L. D. ROSENBERG and L. O. MAKAROV

ON THE CAUSES OF THE BULGING OF A LIQUID SURFACE UNDER THE ACTION OF ULTRASOUND

(Presented by Academician N. N. Andreev, January 3, 1957)

The effect of bulging of a liquid surface under the action of ultrasound has long been known and is widely used by experimenters for a qualitative estimate of the intensity of radiation. It is usually assumed that the cause producing this bulging is radiation pressure. Thus, in the experiments of Hertz and Mende ($^1$) it was shown that the direction of bulging at the interface of two immiscible liquids does not depend on the direction of the flow of sound energy, but is determined by the difference of the radiation pressures in the two liquids, which in turn depend on the corresponding values of the velocity of sound propagation.
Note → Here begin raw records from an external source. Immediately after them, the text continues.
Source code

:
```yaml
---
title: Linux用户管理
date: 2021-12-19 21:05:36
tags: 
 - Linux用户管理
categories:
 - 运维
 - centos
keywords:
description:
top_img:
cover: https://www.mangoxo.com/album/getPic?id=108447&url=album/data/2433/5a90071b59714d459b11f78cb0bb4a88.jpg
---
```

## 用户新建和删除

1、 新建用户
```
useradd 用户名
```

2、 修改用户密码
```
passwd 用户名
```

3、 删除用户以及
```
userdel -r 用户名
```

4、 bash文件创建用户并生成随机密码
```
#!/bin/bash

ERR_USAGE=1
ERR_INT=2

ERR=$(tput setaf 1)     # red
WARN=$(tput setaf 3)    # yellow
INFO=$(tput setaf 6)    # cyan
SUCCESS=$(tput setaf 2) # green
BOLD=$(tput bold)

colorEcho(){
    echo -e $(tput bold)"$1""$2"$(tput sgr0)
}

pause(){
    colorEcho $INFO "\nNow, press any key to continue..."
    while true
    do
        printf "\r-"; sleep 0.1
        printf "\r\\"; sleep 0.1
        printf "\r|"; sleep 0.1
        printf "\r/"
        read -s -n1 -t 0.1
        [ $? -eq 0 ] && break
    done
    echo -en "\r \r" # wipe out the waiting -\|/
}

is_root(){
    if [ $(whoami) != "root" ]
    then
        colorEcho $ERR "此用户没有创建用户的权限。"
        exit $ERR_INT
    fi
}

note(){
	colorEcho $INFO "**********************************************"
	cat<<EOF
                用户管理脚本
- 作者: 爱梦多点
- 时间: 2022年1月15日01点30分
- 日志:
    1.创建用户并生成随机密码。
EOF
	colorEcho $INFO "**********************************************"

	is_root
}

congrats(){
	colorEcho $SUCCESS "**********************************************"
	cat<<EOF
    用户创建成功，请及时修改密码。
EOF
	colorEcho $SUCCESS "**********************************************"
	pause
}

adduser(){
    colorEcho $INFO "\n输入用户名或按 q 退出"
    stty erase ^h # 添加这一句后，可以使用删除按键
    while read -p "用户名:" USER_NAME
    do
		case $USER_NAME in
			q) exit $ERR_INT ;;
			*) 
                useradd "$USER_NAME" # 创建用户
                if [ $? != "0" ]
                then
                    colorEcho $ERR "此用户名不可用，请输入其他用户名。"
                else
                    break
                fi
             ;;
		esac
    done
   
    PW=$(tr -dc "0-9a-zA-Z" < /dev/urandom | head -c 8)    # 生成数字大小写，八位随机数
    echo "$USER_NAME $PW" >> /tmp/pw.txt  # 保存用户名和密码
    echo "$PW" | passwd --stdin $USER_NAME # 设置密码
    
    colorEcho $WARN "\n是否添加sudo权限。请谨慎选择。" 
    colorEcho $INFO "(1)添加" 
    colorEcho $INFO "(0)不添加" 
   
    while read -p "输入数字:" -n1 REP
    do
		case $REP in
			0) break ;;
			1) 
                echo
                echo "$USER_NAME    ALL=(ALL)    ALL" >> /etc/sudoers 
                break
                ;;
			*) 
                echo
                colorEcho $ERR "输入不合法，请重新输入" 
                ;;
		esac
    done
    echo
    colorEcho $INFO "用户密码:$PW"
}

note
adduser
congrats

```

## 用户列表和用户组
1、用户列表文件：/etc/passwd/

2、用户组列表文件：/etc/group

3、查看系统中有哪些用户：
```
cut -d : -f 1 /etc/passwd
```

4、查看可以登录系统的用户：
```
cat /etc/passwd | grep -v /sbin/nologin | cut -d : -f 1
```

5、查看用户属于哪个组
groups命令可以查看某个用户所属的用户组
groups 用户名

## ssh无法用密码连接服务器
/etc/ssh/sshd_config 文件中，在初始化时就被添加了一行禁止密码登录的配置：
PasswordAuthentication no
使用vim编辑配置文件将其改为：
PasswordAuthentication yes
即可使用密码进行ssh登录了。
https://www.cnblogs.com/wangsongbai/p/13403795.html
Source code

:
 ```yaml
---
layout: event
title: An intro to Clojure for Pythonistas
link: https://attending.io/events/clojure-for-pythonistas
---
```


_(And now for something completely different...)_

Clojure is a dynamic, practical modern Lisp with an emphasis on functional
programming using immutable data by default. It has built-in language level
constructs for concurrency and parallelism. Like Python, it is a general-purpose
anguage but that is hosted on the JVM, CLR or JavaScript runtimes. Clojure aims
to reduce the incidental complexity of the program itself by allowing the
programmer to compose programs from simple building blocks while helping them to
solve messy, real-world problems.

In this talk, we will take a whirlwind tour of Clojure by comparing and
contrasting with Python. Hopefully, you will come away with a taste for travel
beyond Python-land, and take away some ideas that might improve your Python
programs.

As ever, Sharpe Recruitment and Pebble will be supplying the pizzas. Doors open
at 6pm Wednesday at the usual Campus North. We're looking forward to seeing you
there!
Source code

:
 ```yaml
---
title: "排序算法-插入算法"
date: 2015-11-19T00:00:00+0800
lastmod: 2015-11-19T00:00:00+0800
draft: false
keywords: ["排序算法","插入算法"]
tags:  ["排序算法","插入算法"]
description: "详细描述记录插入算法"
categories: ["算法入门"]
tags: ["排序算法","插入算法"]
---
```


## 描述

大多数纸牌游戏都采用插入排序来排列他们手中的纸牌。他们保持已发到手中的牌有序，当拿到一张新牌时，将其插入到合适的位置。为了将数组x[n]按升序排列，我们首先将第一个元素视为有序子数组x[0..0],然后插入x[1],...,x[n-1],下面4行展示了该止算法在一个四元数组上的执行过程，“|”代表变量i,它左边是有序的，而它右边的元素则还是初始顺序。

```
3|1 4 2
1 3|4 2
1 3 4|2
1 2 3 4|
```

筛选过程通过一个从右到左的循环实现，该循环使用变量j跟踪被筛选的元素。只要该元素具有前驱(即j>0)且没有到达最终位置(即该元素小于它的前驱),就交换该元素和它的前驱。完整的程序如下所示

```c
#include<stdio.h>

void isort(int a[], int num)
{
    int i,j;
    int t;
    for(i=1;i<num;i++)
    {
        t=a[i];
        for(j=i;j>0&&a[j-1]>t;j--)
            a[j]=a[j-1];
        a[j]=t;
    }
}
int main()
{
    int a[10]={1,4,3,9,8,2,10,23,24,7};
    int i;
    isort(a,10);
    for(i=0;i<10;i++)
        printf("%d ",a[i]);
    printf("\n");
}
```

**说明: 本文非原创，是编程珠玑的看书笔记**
As is shown in the present note, radiation pressure is not the only cause of bulging. The same effect can also be produced by the so-called acoustic wind, whose velocities in water, as was shown in ($^2$), may reach 0.5–1.0 m/sec.

Radiation pressure is one of the ponderomotive forces of the sound field and, consequently, propagates with the velocity of sound; with the same velocity, naturally, there also propagates in space the onset of all perturbations caused by this force. Acoustic wind, however, belongs to the group of hydrodynamic effects. Therefore, in order to separate these phenomena in time it is convenient to study the process by which bulging is established.

Fig. 1

Fig. 1

The experimental arrangement is shown in Fig. 1. In a flat glass cell, 50 × 50 × 15 mm in size and made of optical glass, a layer of water was placed and, above it, a layer of transformer oil. Through an opening in the rubber bottom of the cell the end of an exponential concentrator was introduced, excited by a magnetostrictive emitter operating at a frequency of 24 kc. The diameter of the end of the concentrator was 8 mm; the distance from its cut end to the oil–water interface was about 10 mm.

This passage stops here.